An anonymous reader writes I find myself in the uncomfortable position of having to clean up a relatively large C/C++ project. We are talking ~200 files, 11MB of source code, 220K lines of code. A superficial glance shows that there are a lot of functions that seem to be doing the same things, a lot of 'unused' stuff, and a lot of inconsistency between what is declared in .h files and what is implemented in the corresponding .cpp files. Are there any tools that will help me catalog this mess and make it easier for me to locate/erase unused things, clean up .h files, and find functions with similar names?

12 of 233 comments (clear)

  1. Static analysis tools... by underqualified · · Score: 5, Informative

    If you're company is willing to pay for it, you can get something like Coverity. On the free(as in beer) side there is CppCheck and clang.

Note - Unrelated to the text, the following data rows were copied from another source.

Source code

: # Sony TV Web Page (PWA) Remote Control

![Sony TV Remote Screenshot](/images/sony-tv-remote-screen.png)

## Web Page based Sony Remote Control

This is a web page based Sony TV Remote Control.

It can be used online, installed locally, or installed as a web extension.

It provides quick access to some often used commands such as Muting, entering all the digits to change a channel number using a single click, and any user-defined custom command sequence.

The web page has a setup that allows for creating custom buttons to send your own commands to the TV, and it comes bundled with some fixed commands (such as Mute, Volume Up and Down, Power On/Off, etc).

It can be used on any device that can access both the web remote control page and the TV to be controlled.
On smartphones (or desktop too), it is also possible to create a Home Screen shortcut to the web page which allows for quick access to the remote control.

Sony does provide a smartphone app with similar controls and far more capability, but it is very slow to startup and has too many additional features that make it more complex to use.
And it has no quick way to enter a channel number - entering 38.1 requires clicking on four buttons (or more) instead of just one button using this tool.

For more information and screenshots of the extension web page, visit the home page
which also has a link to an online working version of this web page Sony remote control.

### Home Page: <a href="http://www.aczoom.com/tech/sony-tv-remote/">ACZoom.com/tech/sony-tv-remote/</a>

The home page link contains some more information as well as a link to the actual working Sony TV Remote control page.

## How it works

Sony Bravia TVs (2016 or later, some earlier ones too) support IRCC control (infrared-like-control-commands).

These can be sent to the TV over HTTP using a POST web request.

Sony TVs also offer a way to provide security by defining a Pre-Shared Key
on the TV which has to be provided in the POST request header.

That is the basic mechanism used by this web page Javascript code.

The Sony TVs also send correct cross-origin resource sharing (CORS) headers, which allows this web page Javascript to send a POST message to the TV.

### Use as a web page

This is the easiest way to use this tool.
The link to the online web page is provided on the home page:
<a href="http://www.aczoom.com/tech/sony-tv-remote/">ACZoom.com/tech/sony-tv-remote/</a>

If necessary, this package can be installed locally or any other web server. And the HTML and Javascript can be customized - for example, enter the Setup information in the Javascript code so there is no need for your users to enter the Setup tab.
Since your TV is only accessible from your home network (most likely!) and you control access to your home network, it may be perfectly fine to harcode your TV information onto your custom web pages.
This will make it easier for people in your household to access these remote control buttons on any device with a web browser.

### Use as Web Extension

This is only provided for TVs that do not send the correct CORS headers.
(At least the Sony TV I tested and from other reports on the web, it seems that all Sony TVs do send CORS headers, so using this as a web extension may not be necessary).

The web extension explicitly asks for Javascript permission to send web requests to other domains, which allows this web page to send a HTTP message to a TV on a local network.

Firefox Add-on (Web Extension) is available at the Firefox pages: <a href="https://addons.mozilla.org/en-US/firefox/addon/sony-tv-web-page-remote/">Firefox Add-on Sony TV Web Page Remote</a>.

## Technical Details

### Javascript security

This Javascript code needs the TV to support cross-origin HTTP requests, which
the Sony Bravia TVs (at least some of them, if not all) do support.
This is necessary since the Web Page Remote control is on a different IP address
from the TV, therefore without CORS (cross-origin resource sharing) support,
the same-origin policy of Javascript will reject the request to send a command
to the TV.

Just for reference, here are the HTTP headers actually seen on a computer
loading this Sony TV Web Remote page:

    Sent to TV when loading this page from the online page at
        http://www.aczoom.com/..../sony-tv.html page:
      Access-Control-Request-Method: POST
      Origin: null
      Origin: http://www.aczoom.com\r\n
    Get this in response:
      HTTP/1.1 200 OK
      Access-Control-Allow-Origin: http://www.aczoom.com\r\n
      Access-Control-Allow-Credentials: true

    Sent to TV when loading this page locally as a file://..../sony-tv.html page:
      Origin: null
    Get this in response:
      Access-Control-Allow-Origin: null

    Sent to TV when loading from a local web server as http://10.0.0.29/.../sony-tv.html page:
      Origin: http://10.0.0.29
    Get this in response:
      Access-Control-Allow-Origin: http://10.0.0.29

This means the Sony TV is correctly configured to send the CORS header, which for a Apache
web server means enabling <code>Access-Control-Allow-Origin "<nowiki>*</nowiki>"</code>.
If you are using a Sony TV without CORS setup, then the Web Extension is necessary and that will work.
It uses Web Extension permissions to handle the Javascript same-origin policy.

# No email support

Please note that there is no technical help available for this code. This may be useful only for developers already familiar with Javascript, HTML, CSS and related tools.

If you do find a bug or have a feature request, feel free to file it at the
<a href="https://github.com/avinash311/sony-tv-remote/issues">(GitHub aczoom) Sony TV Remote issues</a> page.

  2. You call that large? by Anonymous Coward · · Score: 5, Insightful

    Seriously, that's mid-sized at best.

    1. Re:You call that large? by Oxdeadface · · Score: 5, Insightful

      What compels comments like this? The first AC posts absolutely nothing of value, just wants to let everyone know that they disagree with a minor point that's completely irrelevant to the OP's question. Thanks for the insight, champ. The followup, probably the same person, goes on to ramble like an old fart telling a useless anecdote about his kid that's barely even related to the topic at hand. At what point did either of these seem like a good idea? Neither of these comments address the question being asked or even attempt to be useful at all. No one cares what you consider a large program and absolutely no one gives a shit about you or your fucking crotch fruit. These comments are just some sad cunt's way of claiming, "I'm more experienced and better than you." Fuck right off.

  3. clang static code analysis by Anonymous Coward · · Score: 5, Informative

    scan-build and scan-view from clang++ will show you what is being used and what isn't as far as static code analysis goes.

  4. Document first by gbjbaanb · · Score: 5, Insightful

    So, figure out the layers or logical components between each module and then you will be able to chew smaller chunks.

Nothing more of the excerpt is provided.